- [Data to process]:
◇ ◇ ◇ ◇

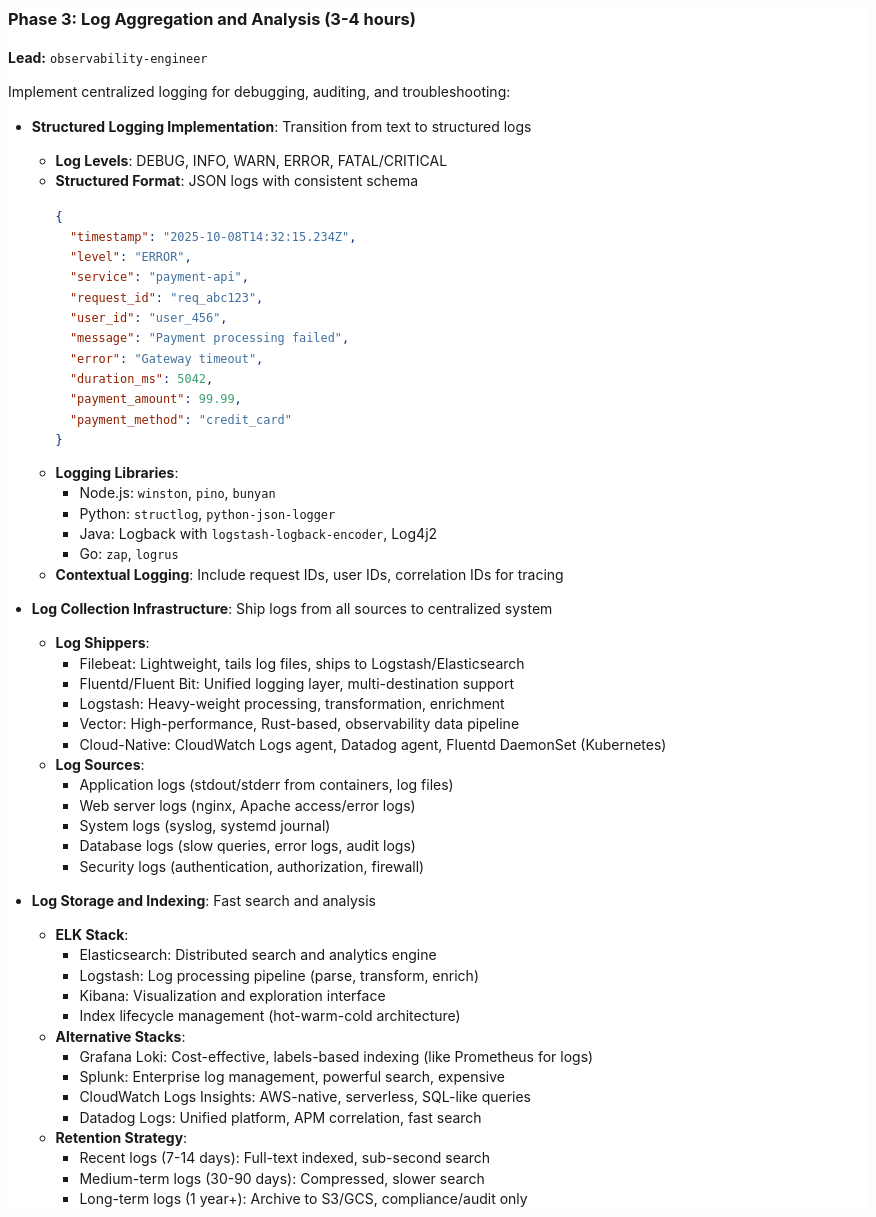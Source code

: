 ### Phase 3: Log Aggregation and Analysis (3-4 hours)
**Lead:** `observability-engineer`

Implement centralized logging for debugging, auditing, and troubleshooting:

- **Structured Logging Implementation**: Transition from text to structured logs
  - **Log Levels**: DEBUG, INFO, WARN, ERROR, FATAL/CRITICAL
  - **Structured Format**: JSON logs with consistent schema
    ```json
    {
      "timestamp": "2025-10-08T14:32:15.234Z",
      "level": "ERROR",
      "service": "payment-api",
      "request_id": "req_abc123",
      "user_id": "user_456",
      "message": "Payment processing failed",
      "error": "Gateway timeout",
      "duration_ms": 5042,
      "payment_amount": 99.99,
      "payment_method": "credit_card"
    }
    ```
  - **Logging Libraries**:
    - Node.js: `winston`, `pino`, `bunyan`
    - Python: `structlog`, `python-json-logger`
    - Java: Logback with `logstash-logback-encoder`, Log4j2
    - Go: `zap`, `logrus`
  - **Contextual Logging**: Include request IDs, user IDs, correlation IDs for tracing

- **Log Collection Infrastructure**: Ship logs from all sources to centralized system
  - **Log Shippers**:
    - Filebeat: Lightweight, tails log files, ships to Logstash/Elasticsearch
    - Fluentd/Fluent Bit: Unified logging layer, multi-destination support
    - Logstash: Heavy-weight processing, transformation, enrichment
    - Vector: High-performance, Rust-based, observability data pipeline
    - Cloud-Native: CloudWatch Logs agent, Datadog agent, Fluentd DaemonSet (Kubernetes)
  - **Log Sources**:
    - Application logs (stdout/stderr from containers, log files)
    - Web server logs (nginx, Apache access/error logs)
    - System logs (syslog, systemd journal)
    - Database logs (slow queries, error logs, audit logs)
    - Security logs (authentication, authorization, firewall)

- **Log Storage and Indexing**: Fast search and analysis
  - **ELK Stack**:
    - Elasticsearch: Distributed search and analytics engine
    - Logstash: Log processing pipeline (parse, transform, enrich)
    - Kibana: Visualization and exploration interface
    - Index lifecycle management (hot-warm-cold architecture)
  - **Alternative Stacks**:
    - Grafana Loki: Cost-effective, labels-based indexing (like Prometheus for logs)
    - Splunk: Enterprise log management, powerful search, expensive
    - CloudWatch Logs Insights: AWS-native, serverless, SQL-like queries
    - Datadog Logs: Unified platform, APM correlation, fast search
  - **Retention Strategy**:
    - Recent logs (7-14 days): Full-text indexed, sub-second search
    - Medium-term logs (30-90 days): Compressed, slower search
    - Long-term logs (1 year+): Archive to S3/GCS, compliance/audit only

◇ ◇ ◇ ◇

- [Work order]: Look through the material above for the string "term" and copy each line that has it.

- [Output of the task]:
    - Medium-term logs (30-90 days): Compressed, slower search
    - Long-term logs (1 year+): Archive to S3/GCS, compliance/audit only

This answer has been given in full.